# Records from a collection
- - -
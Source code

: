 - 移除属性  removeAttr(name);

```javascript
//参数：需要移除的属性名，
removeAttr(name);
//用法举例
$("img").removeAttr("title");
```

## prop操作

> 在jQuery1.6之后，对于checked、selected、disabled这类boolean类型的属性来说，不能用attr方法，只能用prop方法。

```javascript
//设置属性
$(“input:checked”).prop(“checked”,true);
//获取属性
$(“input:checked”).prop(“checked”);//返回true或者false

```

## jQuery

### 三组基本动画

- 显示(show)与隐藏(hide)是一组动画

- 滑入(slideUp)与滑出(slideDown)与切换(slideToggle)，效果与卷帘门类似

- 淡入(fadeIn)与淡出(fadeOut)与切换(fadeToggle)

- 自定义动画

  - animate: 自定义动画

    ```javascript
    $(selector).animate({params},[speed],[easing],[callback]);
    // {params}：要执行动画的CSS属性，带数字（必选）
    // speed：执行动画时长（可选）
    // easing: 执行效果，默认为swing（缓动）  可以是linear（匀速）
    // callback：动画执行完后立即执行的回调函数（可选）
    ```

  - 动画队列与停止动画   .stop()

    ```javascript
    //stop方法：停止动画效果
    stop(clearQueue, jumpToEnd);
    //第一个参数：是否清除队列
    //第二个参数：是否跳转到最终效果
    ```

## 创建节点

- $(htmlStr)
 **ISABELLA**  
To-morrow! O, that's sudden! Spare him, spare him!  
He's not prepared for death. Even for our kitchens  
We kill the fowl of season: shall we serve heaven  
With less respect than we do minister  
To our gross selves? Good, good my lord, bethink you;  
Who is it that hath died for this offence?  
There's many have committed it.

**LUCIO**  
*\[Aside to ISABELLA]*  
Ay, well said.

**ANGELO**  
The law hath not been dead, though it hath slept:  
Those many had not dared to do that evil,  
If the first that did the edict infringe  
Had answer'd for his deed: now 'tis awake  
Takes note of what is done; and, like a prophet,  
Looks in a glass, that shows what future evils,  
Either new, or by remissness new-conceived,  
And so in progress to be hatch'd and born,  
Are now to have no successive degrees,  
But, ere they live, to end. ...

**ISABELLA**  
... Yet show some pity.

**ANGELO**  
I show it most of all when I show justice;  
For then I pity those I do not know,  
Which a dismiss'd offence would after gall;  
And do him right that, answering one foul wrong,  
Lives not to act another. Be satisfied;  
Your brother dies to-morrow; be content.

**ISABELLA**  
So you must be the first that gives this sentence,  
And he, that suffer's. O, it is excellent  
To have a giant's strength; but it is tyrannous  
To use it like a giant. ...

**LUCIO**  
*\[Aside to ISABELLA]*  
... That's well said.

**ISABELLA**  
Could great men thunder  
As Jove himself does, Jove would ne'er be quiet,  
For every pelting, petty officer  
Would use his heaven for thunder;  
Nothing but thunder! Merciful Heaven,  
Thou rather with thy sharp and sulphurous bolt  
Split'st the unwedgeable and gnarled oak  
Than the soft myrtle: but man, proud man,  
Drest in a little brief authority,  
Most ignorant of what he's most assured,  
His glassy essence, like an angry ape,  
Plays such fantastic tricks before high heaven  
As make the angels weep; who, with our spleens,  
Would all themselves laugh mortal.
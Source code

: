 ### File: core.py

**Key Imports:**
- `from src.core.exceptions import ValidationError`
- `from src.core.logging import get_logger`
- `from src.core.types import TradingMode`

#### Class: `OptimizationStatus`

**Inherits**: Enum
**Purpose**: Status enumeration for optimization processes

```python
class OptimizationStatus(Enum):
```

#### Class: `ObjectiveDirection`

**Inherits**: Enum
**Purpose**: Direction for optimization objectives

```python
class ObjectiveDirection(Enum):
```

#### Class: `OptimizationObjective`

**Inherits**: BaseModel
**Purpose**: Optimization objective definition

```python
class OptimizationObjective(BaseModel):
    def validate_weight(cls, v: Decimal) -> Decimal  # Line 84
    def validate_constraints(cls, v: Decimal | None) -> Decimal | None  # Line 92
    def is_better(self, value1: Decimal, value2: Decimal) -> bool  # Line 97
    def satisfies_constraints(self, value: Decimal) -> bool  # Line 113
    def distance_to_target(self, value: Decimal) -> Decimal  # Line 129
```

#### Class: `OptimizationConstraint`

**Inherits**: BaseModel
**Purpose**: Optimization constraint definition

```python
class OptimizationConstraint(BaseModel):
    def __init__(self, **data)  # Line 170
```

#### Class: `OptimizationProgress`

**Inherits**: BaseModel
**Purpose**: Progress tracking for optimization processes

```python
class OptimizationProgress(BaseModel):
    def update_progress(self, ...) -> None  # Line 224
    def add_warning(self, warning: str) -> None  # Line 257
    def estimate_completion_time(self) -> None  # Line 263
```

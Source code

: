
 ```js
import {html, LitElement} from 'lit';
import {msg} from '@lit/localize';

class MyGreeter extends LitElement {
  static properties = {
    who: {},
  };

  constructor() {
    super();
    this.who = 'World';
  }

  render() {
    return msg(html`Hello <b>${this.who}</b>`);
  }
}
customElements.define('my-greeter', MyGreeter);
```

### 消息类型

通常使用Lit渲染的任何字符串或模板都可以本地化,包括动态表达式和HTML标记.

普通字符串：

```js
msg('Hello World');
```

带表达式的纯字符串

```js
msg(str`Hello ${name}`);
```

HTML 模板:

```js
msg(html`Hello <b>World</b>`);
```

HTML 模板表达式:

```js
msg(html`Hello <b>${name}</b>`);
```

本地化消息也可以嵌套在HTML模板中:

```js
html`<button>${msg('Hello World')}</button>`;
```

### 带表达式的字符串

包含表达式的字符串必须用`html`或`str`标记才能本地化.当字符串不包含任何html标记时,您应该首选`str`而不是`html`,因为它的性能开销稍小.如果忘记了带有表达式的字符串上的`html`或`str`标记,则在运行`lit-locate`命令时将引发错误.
- - -
# Exercise
Taking the records above, retype every line from the one with "And so in progress" down to the one with "Thou rather with", exactly and with nothing else.

# Answer to this problem
And so in progress to be hatch'd and born,  
Are now to have no successive degrees,  
But, ere they live, to end. ...

**ISABELLA**  
... Yet show some pity.

**ANGELO**  
I show it most of all when I show justice;  
For then I pity those I do not know,  
Which a dismiss'd offence would after gall;  
And do him right that, answering one foul wrong,  
Lives not to act another. Be satisfied;  
Your brother dies to-morrow; be content.

**ISABELLA**  
So you must be the first that gives this sentence,  
And he, that suffer's. O, it is excellent  
To have a giant's strength; but it is tyrannous  
To use it like a giant. ...

**LUCIO**  
*\[Aside to ISABELLA]*  
... That's well said.

**ISABELLA**  
Could great men thunder  
As Jove himself does, Jove would ne'er be quiet,  
For every pelting, petty officer  
Would use his heaven for thunder;  
Nothing but thunder! Merciful Heaven,  
Thou rather with thy sharp and sulphurous bolt  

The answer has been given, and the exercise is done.